### [RECORDS FOR PROCESSING]

※

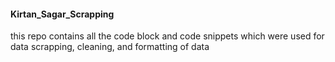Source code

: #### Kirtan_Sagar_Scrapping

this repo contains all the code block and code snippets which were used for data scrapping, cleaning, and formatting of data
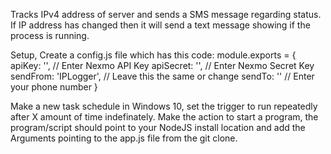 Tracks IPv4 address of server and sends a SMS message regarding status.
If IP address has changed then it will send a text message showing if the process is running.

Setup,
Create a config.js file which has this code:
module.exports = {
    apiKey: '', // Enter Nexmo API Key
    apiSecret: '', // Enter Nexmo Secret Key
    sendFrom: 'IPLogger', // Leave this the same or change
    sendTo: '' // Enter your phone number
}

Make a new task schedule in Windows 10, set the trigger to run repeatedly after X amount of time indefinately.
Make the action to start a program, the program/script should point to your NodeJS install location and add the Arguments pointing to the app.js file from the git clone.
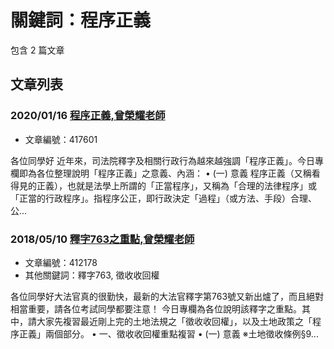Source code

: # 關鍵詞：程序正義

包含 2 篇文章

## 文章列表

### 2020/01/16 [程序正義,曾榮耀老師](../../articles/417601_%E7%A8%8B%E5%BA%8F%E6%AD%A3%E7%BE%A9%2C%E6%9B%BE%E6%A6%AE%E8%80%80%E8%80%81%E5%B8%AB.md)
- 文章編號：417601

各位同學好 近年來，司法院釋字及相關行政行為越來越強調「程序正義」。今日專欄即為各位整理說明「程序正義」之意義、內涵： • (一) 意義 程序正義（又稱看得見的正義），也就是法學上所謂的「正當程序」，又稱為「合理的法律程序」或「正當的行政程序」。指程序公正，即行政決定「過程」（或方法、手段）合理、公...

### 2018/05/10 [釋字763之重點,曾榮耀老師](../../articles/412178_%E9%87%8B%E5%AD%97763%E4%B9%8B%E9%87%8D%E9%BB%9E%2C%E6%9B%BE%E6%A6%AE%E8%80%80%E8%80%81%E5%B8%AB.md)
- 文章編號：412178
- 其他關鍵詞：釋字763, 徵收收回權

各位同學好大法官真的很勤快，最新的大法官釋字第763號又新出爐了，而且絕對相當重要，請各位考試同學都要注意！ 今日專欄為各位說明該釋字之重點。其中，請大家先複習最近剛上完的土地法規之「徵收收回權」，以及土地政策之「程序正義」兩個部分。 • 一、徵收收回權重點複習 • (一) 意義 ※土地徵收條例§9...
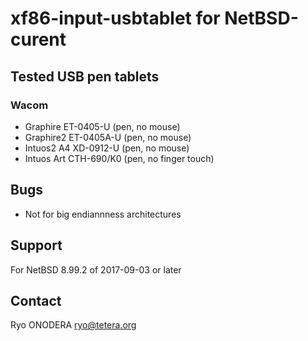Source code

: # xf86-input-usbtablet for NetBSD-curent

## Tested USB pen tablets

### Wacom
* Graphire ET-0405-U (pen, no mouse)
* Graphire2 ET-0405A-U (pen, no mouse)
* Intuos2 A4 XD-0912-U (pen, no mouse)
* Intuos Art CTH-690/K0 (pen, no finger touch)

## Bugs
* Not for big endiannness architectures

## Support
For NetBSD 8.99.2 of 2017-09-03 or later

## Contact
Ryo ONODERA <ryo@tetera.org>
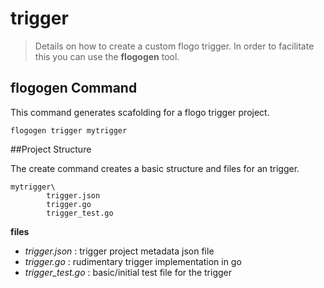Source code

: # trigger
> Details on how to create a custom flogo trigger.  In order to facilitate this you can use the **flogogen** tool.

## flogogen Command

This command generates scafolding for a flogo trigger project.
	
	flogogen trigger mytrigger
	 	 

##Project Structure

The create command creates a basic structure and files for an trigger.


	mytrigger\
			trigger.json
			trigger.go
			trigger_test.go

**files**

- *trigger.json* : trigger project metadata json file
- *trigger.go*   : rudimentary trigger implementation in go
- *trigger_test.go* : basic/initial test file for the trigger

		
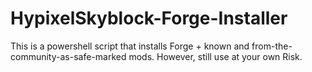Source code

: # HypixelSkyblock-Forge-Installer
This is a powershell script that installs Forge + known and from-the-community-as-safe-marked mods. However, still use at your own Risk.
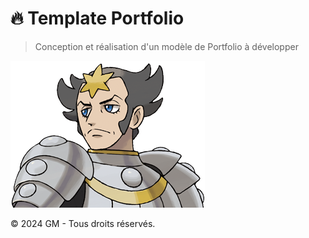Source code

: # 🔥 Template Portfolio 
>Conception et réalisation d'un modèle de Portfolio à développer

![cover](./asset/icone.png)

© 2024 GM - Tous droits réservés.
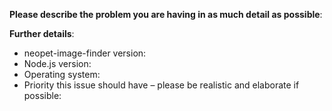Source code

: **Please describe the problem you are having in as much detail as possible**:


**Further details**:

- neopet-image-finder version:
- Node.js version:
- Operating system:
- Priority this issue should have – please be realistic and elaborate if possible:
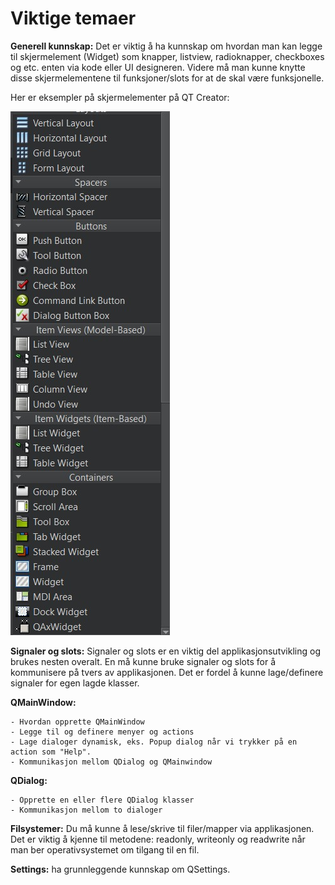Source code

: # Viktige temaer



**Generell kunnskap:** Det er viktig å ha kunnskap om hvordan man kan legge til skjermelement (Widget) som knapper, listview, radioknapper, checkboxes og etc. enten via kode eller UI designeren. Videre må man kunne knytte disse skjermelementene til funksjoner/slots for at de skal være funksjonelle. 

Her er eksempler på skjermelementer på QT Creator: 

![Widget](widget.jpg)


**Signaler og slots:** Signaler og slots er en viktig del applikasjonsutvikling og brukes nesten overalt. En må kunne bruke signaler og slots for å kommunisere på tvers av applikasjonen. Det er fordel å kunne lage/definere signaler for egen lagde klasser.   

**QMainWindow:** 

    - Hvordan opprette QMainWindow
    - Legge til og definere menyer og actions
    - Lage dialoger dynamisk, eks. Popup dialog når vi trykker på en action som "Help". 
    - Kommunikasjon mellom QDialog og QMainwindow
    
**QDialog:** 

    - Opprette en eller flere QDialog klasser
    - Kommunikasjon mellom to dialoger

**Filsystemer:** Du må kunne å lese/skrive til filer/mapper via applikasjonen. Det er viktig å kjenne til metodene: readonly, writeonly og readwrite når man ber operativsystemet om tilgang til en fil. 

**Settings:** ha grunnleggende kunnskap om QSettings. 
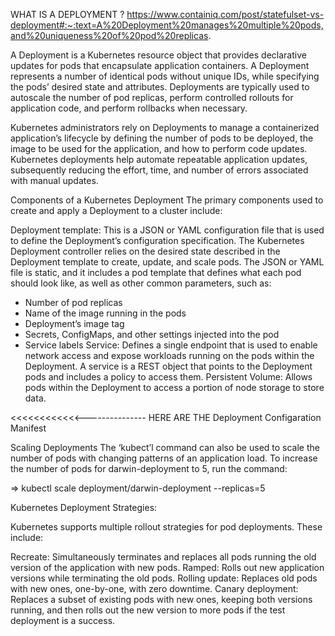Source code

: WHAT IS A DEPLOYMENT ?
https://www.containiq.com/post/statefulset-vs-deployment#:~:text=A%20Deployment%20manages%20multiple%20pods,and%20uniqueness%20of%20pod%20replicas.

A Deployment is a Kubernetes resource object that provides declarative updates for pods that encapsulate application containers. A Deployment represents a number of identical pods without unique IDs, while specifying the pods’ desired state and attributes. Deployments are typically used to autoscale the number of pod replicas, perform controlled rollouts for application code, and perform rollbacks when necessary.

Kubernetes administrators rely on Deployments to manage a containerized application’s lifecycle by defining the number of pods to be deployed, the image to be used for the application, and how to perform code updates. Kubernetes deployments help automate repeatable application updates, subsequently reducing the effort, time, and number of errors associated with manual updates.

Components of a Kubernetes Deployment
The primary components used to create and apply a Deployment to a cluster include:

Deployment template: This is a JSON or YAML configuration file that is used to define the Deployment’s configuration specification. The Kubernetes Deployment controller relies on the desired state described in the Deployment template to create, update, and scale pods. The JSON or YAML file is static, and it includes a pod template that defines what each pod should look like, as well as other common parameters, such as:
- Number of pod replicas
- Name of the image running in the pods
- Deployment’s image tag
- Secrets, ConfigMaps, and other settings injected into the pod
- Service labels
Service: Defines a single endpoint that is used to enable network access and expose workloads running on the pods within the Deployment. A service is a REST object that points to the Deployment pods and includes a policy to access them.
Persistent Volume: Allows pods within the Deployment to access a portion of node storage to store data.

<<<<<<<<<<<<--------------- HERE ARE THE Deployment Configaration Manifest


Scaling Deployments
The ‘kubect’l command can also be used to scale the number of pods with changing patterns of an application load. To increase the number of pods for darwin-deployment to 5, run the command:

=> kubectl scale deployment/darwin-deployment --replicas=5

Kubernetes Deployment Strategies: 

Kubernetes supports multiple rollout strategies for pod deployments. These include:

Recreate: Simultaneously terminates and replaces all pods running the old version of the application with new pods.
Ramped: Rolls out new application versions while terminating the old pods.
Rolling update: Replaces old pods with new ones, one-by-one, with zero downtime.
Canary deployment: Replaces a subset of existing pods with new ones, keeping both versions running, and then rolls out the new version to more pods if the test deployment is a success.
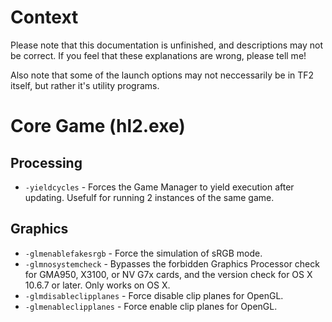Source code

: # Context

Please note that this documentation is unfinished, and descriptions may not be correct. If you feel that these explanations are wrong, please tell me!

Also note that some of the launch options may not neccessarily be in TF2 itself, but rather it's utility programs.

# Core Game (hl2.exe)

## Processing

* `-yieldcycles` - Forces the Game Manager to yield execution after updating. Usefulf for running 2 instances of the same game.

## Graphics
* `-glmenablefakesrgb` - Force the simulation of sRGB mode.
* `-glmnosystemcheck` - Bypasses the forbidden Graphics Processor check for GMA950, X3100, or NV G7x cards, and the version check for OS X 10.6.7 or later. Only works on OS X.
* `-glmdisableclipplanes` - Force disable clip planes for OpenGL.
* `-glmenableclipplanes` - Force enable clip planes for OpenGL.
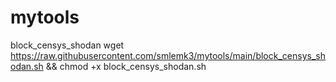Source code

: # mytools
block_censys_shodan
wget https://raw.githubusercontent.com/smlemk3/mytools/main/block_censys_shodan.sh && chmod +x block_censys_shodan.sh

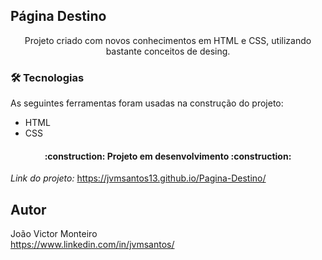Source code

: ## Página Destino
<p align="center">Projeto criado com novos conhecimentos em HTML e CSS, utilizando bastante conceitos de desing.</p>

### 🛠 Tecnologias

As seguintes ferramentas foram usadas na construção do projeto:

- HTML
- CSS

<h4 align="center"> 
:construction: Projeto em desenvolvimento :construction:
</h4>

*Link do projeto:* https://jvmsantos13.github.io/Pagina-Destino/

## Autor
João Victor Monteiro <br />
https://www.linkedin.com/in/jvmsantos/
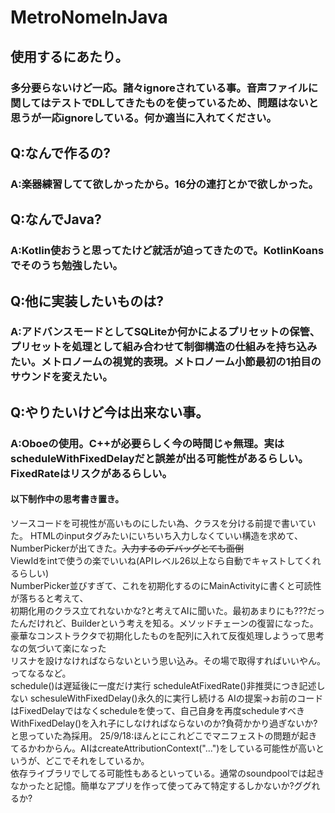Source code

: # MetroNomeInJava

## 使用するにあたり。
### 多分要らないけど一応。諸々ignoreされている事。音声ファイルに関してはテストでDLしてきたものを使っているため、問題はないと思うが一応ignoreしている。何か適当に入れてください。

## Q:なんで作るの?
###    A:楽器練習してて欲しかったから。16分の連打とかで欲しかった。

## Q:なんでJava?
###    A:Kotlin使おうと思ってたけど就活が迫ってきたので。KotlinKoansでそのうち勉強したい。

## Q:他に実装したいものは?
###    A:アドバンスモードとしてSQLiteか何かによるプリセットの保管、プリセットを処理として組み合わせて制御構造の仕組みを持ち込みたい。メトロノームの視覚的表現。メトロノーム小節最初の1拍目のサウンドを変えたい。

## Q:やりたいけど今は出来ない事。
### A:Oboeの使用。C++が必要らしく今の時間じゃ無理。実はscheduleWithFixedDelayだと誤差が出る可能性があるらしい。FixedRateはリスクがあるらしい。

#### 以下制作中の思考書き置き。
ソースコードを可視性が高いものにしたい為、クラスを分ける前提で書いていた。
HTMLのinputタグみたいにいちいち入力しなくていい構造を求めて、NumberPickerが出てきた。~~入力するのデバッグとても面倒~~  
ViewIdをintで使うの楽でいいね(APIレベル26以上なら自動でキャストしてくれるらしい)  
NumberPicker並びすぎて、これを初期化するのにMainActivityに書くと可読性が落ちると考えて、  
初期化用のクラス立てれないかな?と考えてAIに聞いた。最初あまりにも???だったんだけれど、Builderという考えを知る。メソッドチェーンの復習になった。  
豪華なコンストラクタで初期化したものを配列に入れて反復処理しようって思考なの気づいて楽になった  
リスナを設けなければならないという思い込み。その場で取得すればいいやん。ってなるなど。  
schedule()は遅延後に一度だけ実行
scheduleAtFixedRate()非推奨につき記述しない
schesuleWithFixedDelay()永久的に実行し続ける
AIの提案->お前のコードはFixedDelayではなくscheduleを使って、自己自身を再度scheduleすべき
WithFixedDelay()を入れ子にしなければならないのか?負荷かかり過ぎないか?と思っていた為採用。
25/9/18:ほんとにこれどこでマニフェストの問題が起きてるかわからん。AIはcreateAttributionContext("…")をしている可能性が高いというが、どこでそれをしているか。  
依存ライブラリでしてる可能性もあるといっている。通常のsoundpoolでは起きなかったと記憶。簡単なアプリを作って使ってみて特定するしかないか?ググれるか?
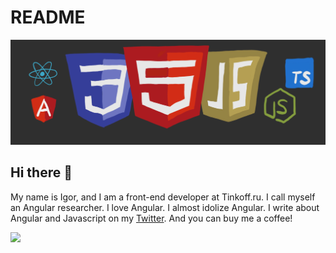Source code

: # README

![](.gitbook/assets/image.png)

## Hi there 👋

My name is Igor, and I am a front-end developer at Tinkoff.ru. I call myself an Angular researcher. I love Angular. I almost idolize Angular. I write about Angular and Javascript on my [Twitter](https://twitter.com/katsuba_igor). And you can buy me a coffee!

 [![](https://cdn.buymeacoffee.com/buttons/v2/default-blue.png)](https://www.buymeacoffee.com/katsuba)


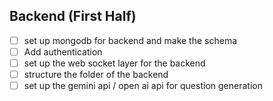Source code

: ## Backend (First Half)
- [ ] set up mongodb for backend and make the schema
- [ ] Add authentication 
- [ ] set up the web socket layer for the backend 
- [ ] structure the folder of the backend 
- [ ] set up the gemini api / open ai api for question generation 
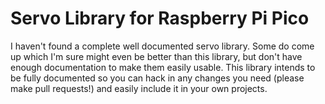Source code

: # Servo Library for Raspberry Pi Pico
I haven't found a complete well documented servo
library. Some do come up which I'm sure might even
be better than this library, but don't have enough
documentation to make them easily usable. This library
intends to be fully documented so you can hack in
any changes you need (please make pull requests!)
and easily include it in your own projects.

※

### [WHAT THE TASK REQUIRES]
Nothing but a number is required: the number of lines in the material holding the string "mouse".

### [REPLY]
3